7.2 ケース①:既存プロセスでの製品開発
🎯 本節のねらい
既に量産実績のあるプロセスを用いた新製品開発における、
DR(Design Review)の流れと部門連携を実例形式で理解する。
安定したプロセス条件下であっても、製品固有の要件や設計ミスによって品質問題が発生しうるため、
本節では「形式にとどまらないDRの重要性」を強調する。
🏭 製品開発の前提
- 既存プロセス:例)0.18µm/0.25µm CMOSロジック(PDK確立済)
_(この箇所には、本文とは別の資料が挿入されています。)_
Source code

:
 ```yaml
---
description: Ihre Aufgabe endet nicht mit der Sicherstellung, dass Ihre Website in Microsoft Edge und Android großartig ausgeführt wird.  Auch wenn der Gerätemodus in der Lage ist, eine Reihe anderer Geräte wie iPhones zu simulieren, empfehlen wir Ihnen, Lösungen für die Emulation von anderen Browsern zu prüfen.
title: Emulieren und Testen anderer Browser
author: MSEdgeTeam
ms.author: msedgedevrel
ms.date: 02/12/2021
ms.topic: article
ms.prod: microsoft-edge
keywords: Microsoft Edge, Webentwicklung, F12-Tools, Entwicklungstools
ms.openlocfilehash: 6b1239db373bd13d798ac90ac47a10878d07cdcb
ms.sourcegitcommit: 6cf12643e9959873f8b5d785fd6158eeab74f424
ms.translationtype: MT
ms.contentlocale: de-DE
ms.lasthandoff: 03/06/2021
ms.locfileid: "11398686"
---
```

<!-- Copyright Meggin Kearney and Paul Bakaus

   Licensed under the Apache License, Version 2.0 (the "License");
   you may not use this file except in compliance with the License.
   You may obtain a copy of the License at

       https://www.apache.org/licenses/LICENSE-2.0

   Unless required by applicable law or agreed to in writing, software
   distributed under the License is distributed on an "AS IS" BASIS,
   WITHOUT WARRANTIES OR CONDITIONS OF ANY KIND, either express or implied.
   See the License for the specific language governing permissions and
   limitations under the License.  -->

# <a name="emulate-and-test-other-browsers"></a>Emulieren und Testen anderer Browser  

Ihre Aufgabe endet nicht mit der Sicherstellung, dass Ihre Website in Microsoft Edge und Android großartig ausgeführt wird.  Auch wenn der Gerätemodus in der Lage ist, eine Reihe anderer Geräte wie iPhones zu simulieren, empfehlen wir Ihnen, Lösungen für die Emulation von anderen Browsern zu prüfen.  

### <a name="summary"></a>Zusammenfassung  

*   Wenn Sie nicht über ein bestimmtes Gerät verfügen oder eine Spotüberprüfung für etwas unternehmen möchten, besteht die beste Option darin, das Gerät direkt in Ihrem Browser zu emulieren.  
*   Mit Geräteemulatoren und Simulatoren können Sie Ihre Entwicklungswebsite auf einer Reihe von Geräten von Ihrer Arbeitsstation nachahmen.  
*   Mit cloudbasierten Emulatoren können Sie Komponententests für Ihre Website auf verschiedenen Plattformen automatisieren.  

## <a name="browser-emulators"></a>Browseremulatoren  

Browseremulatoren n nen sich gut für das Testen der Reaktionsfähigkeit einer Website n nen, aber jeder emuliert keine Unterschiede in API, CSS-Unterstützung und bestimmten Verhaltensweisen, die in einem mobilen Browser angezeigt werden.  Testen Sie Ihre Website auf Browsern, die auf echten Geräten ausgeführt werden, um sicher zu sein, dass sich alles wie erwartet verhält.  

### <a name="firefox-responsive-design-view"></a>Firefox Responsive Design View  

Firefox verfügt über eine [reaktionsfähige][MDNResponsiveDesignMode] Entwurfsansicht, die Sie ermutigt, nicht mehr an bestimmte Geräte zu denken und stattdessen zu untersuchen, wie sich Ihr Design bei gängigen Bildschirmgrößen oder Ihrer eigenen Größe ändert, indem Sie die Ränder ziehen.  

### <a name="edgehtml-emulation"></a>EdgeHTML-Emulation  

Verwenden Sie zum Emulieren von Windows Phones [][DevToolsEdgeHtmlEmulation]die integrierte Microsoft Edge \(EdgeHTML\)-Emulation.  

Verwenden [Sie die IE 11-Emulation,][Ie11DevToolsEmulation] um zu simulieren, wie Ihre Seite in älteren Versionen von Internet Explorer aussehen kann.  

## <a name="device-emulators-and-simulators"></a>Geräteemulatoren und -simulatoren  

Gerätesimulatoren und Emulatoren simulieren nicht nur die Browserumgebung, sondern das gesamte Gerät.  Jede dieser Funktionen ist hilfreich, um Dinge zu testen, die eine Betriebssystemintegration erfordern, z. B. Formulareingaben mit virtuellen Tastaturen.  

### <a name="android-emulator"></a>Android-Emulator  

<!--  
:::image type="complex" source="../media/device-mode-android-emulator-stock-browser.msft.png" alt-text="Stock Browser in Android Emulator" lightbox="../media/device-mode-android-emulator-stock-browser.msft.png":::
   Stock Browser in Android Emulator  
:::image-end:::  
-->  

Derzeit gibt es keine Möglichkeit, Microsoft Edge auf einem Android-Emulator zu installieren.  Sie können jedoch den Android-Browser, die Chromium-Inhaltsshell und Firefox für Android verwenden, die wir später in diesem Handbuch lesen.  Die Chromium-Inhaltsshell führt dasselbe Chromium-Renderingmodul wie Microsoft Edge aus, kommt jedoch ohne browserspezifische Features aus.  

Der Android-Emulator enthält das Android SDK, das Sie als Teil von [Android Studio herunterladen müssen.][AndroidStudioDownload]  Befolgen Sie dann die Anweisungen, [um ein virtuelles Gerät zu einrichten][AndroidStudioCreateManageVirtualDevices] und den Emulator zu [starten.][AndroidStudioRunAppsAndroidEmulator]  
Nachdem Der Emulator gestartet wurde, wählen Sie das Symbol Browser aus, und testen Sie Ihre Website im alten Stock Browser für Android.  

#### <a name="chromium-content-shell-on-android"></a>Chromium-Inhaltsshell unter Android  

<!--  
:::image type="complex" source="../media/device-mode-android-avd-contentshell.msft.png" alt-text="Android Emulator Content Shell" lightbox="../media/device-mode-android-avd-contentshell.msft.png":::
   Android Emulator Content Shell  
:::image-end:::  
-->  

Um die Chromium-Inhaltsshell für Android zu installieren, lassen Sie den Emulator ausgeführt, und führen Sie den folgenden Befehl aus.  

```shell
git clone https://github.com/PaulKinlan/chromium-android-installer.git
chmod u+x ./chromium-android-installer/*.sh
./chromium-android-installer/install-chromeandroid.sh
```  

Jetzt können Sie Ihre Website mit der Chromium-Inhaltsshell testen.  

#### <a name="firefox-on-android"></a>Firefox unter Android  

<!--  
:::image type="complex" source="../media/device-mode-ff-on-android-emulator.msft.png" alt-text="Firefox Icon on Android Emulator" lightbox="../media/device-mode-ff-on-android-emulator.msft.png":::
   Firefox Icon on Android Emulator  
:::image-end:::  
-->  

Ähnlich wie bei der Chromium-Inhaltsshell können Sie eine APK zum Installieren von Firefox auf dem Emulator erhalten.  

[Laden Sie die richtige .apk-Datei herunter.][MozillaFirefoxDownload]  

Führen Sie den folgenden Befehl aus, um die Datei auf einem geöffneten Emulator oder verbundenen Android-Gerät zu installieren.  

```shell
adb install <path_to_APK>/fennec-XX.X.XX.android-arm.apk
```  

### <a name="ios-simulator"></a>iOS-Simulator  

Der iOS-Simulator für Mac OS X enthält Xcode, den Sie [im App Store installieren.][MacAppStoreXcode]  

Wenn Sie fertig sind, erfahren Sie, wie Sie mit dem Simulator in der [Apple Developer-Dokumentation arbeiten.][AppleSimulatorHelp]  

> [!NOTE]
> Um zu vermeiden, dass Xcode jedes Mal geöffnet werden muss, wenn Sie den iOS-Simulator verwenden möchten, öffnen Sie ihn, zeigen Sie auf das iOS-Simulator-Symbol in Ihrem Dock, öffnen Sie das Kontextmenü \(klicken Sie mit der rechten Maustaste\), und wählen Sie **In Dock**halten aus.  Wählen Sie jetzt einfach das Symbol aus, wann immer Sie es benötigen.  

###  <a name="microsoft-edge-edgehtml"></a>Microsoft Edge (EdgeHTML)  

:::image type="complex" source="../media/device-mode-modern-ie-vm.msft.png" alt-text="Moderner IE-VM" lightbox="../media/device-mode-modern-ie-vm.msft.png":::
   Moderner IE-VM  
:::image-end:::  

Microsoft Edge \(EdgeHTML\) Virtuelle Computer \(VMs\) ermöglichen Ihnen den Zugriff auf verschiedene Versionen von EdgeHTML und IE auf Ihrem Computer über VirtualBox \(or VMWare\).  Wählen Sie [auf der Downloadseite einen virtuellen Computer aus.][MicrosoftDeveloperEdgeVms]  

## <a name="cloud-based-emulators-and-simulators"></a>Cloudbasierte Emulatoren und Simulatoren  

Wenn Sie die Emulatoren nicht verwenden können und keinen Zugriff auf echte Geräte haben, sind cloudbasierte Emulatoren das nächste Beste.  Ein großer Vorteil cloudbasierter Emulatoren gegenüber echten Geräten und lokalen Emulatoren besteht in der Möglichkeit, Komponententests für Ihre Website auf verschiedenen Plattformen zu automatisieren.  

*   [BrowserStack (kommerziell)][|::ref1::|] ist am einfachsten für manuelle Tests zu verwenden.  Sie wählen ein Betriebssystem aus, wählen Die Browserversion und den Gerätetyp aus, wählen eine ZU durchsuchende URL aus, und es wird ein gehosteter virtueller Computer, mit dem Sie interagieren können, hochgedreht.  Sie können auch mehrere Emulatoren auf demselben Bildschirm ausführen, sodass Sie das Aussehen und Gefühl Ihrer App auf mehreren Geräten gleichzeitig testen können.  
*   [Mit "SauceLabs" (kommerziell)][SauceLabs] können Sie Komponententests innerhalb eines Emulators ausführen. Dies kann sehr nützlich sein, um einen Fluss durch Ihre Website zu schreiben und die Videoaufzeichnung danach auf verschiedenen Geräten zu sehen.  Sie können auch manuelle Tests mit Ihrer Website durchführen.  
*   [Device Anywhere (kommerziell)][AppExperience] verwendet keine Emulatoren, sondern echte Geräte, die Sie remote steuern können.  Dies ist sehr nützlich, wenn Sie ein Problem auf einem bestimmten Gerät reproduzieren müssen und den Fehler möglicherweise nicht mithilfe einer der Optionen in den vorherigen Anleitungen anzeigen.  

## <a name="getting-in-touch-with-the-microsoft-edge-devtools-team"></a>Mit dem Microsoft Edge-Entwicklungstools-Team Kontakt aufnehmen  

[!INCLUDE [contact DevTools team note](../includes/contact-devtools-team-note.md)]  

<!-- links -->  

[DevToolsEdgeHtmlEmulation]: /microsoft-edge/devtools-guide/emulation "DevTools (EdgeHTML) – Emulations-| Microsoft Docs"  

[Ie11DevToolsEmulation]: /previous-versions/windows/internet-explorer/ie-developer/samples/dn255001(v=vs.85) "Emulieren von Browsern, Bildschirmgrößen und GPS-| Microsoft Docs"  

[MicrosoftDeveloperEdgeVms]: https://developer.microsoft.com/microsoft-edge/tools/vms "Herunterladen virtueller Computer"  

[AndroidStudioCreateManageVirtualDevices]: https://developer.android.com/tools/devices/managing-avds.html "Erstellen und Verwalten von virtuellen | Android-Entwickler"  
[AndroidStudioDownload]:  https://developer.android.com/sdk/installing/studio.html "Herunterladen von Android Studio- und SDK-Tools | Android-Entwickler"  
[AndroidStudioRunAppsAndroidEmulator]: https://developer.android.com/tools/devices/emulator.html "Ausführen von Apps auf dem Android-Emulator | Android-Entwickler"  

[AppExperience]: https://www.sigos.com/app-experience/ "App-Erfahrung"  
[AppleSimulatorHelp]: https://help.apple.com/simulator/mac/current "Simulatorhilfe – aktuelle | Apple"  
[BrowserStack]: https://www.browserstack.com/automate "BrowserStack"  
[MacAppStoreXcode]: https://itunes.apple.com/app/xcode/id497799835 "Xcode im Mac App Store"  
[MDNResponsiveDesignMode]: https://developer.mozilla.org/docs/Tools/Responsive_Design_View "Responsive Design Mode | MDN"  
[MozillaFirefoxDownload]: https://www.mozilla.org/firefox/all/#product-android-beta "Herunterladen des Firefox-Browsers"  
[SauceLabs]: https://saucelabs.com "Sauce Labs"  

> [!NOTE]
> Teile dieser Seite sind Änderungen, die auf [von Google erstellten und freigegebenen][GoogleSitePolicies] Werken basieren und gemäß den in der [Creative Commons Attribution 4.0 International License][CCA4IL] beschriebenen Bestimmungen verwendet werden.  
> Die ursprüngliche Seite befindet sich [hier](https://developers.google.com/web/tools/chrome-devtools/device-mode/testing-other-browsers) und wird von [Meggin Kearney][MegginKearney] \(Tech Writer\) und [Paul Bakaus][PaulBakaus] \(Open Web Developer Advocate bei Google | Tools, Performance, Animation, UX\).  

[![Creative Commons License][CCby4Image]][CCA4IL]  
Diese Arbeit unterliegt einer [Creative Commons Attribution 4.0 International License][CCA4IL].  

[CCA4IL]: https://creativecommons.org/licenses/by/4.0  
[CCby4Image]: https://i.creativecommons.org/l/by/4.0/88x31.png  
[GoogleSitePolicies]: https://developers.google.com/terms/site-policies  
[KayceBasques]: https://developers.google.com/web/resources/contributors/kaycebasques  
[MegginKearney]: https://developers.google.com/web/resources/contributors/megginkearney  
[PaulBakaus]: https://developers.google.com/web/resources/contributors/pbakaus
- 設計資産:プラットフォーム設計、既存IP再利用可
- 開発体制:設計/検査/品質保証/製造が連携しつつ進行
🔁 DRの流れと主目的
フェーズ |
主なDR |
主目的 |
企画フェーズ |
企画DR |
顧客要求の明確化、仕様妥当性、コスト・スケジュール合意 |
設計フェーズ |
開発DR |
設計成立性(回路・レイアウト)、試作後の特性・信頼性確認 |
量産準備 |
量産DR |
歩留まり、検査性、安定量産の確認と出荷判断 |
🔍 代表的な確認項目
◾ 企画DR:
- 製品仕様と顧客要求の合致
- 試作スケジュールと予算
- 特別なプロセス要求の有無(例:低リーク、高耐圧)
◾ 開発DR:
- 回路シミュレーション結果、コーナーケース評価
- レイアウトDRC/LVS、パワーインテグリティ
- ESD設計やアナログ領域の感度評価
◾ 量産DR:
- 初期ロットの歩留まり評価、特性分布
- MAP情報の傾向分析(ウエハばらつき)
- パッケージ適合性とファイナルテスト結果
🧭 教材としてのポイント
- 既存プロセスを使っても、製品に特有なリスクは存在する
- 「PDK通り設計しても不良は出る」現実を理解させる
- DRの目的は形式的承認ではなく、実効的なリスク評価と対応合意にある
📝 備考
- 本節の構成は、比較的経験の浅い学生・新人技術者向けに、DR構造をわかりやすく伝えるための教材設計である。
- 製品によっては、検査DRやパッケージDRが独立して設けられる場合もある。